**THE TASK**
Without including any pictures, return the records below exactly as written.

**EXERCISE MATERIALS**
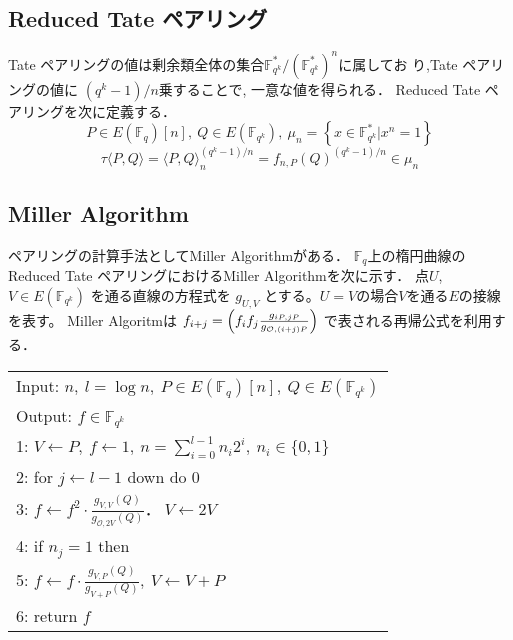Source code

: \documentclass[twocolumn]{jsarticle} %
\begin{document}
\subsection{Reduced Tate ペアリング}
Tate ペアリングの値は剰余類全体の集合$\mathbb{F}_{q^k}^\ast/(\mathbb{F}_{q^k}^\ast)^n$に属してお り,Tate ペアリングの値に $(q^k - 1) / n$乗することで, 一意な値を得られる． Reduced Tate ペアリングを次に定義する．
\vspace{-2mm}
\[P \in E(\mathbb{F}_q)[n],\ Q \in E(\mathbb{F}_{q^k}),\ \mu_n = \left\{ x \in \mathbb{F}_{q^k}^\ast | x^n = 1 \right\}\]
\vspace{-4mm}
\[\tau \langle P,Q \rangle = \langle P,Q \rangle _n^{(q^k - 1) / n} = f_{n,P}(Q)^{(q^k - 1) / n} \in \mu_n\]
\par

\subsection{Miller Algorithm}
ペアリングの計算手法としてMiller Algorithmがある． $\mathbb{F}_q$上の楕円曲線のReduced Tate ペアリングにおけるMiller Algorithmを次に示す． 点$U$, $V ∈ E(\mathbb{F}_{q^k})$ を通る直線の方程式を $g_{U,V}$ とする。$U=V$の場合$V$を通る$E$の接線を表す。 Miller Algoritmは
$f_{i+j}=\Bigl(f_if_j\frac{g_{iP,jP}}{g_{\mathcal{O},(i+j)P}}\Bigr)$
で表される再帰公式を利用する．

\vspace{1zh}
\begin{longtable}
 \begin{center}
  \begin{tabular}{|l|}
     \hline
    Input: $n, \ l=\log n, \ P \in E(\mathbb{F}_q)[n], \ Q \in E(\mathbb{F}_{q^k})$ \\
    Output: $f \in \mathbb{F}_{q^k}$  \\
     \hline
    1: \quad $V \gets P, \ f \gets 1,\ n=\sum^{l-1}_{i=0} n_i 2^i, \ n_i \in \{0,1\}$\\
    2: \quad for $j \gets l-1$ down do 0\\
    3: \quad \quad $f \gets f^2 \cdot \frac{g_{V,V}(Q)}{g_{\mathcal{O}, 2V}(Q)}．\ V \gets 2V$\\
    4: \quad if $n_j = 1$ then\\
    5: \quad \quad $f \gets f \cdot \frac{g_{V,P}(Q)}{g_{V+P}(Q)},\ V \gets V+P$\\
    6: \quad return $f$\\
     \hline
   \end{tabular}
 \end{center}
\end{longtable}
\end{document}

**ANSWER**
Source code

: \documentclass[twocolumn]{jsarticle} %
\begin{document}
\subsection{Reduced Tate ペアリング}
Tate ペアリングの値は剰余類全体の集合$\mathbb{F}_{q^k}^\ast/(\mathbb{F}_{q^k}^\ast)^n$に属してお り,Tate ペアリングの値に $(q^k - 1) / n$乗することで, 一意な値を得られる． Reduced Tate ペアリングを次に定義する．
\vspace{-2mm}
\[P \in E(\mathbb{F}_q)[n],\ Q \in E(\mathbb{F}_{q^k}),\ \mu_n = \left\{ x \in \mathbb{F}_{q^k}^\ast | x^n = 1 \right\}\]
\vspace{-4mm}
\[\tau \langle P,Q \rangle = \langle P,Q \rangle _n^{(q^k - 1) / n} = f_{n,P}(Q)^{(q^k - 1) / n} \in \mu_n\]
\par

\subsection{Miller Algorithm}
ペアリングの計算手法としてMiller Algorithmがある． $\mathbb{F}_q$上の楕円曲線のReduced Tate ペアリングにおけるMiller Algorithmを次に示す． 点$U$, $V ∈ E(\mathbb{F}_{q^k})$ を通る直線の方程式を $g_{U,V}$ とする。$U=V$の場合$V$を通る$E$の接線を表す。 Miller Algoritmは
$f_{i+j}=\Bigl(f_if_j\frac{g_{iP,jP}}{g_{\mathcal{O},(i+j)P}}\Bigr)$
で表される再帰公式を利用する．

\vspace{1zh}
\begin{longtable}
 \begin{center}
  \begin{tabular}{|l|}
     \hline
    Input: $n, \ l=\log n, \ P \in E(\mathbb{F}_q)[n], \ Q \in E(\mathbb{F}_{q^k})$ \\
    Output: $f \in \mathbb{F}_{q^k}$  \\
     \hline
    1: \quad $V \gets P, \ f \gets 1,\ n=\sum^{l-1}_{i=0} n_i 2^i, \ n_i \in \{0,1\}$\\
    2: \quad for $j \gets l-1$ down do 0\\
    3: \quad \quad $f \gets f^2 \cdot \frac{g_{V,V}(Q)}{g_{\mathcal{O}, 2V}(Q)}．\ V \gets 2V$\\
    4: \quad if $n_j = 1$ then\\
    5: \quad \quad $f \gets f \cdot \frac{g_{V,P}(Q)}{g_{V+P}(Q)},\ V \gets V+P$\\
    6: \quad return $f$\\
     \hline
   \end{tabular}
 \end{center}
\end{longtable}
\end{document}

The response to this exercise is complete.